__WORK ITEM__:
Output exactly the lines that run from the start of the records to the line with "We call them *candidate solutions*.", counting both ends, and skip the pictures.

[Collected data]
---------------

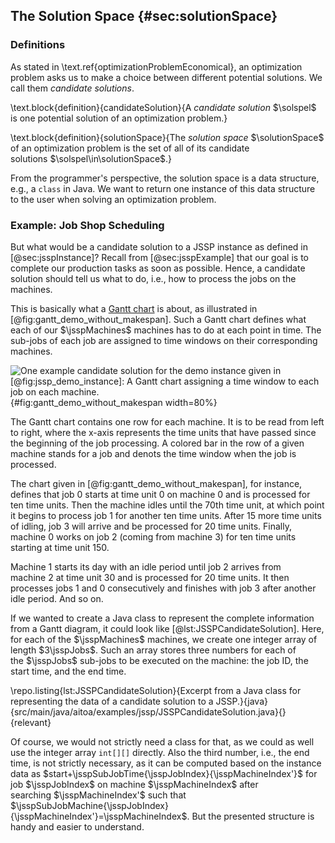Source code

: ## The Solution Space {#sec:solutionSpace}

### Definitions

As stated in \text.ref{optimizationProblemEconomical}, an optimization problem asks us to make a choice between different potential solutions.
We call them *candidate solutions*.

\text.block{definition}{candidateSolution}{A *candidate solution*&nbsp;$\solspel$ is one potential solution of an optimization problem.}

\text.block{definition}{solutionSpace}{The *solution space*&nbsp;$\solutionSpace$ of an optimization problem is the set of all of its candidate solutions&nbsp;$\solspel\in\solutionSpace$.}

From the programmer's perspective, the solution space is a data structure, e.g., a `class` in Java.
We want to return one instance of this data structure to the user when solving an optimization problem.

### Example: Job Shop Scheduling

But what would be a candidate solution to a JSSP instance as defined in [@sec:jsspInstance]?
Recall from [@sec:jsspExample] that our goal is to complete our production tasks as soon as possible.
Hence, a candidate solution should tell us what to do, i.e., how to process the jobs on the machines.

This is basically what a [Gantt chart](http://en.wikipedia.org/wiki/Gantt_chart) is about, as illustrated in [@fig:gantt_demo_without_makespan].
Such a Gantt chart defines what each of our&nbsp;$\jsspMachines$ machines has to do at each point in time.
The sub-jobs of each job are assigned to time windows on their corresponding machines.

![One example candidate solution for the demo instance given in [@fig:jssp_demo_instance]: A Gantt chart assigning a time window to each job on each machine.](\relative.path{gantt_demo_without_makespan.svgz}){#fig:gantt_demo_without_makespan width=80%}

The Gantt chart contains one row for each machine.
It is to be read from left to right, where the x-axis represents the time units that have passed since the beginning of the job processing.
A colored bar in the row of a given machine stands for a job and denots the time window when the job is processed.

The chart given in [@fig:gantt_demo_without_makespan], for instance, defines that job&nbsp;0 starts at time unit&nbsp;0 on machine&nbsp;0 and is processed for ten time units.
Then the machine idles until the 70th time unit, at which point it begins to process job&nbsp;1 for another ten time units.
After 15 more time units of idling, job&nbsp;3 will arrive and be processed for 20 time units.
Finally, machine&nbsp;0 works on job&nbsp;2 (coming from machine&nbsp;3) for ten time units starting at time unit 150.

Machine&nbsp;1 starts its day with an idle period until job&nbsp;2 arrives from machine&nbsp;2 at time unit 30 and is processed for 20 time units.
It then processes jobs&nbsp;1 and 0 consecutively and finishes with job&nbsp;3 after another idle period.
And so on.

If we wanted to create a Java class to represent the complete information from a Gantt diagram, it could look like [@lst:JSSPCandidateSolution].
Here, for each of the&nbsp;$\jsspMachines$ machines, we create one integer array of length&nbsp;$3\jsspJobs$.
Such an array stores three numbers for each of the&nbsp;$\jsspJobs$ sub-jobs to be executed on the machine: the job ID, the start time, and the end time.

\repo.listing{lst:JSSPCandidateSolution}{Excerpt from a Java class for representing the data of a candidate solution to a JSSP.}{java}{src/main/java/aitoa/examples/jssp/JSSPCandidateSolution.java}{}{relevant}

Of course, we would not strictly need a class for that, as we could as well use the integer array `int[][]` directly.
Also the third number, i.e., the end time, is not strictly necessary, as it can be computed based on the instance data as $start+\jsspSubJobTime{\jsspJobIndex}{\jsspMachineIndex'}$ for job&nbsp;$\jsspJobIndex$ on machine&nbsp;$\jsspMachineIndex$ after searching&nbsp;$\jsspMachineIndex'$ such that $\jsspSubJobMachine{\jsspJobIndex}{\jsspMachineIndex'}=\jsspMachineIndex$.
But the presented structure is handy and easier to understand.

---------------

__SOLUTION FOR THIS EXERCISE__:
Source code

: ## The Solution Space {#sec:solutionSpace}

### Definitions

As stated in \text.ref{optimizationProblemEconomical}, an optimization problem asks us to make a choice between different potential solutions.
We call them *candidate solutions*.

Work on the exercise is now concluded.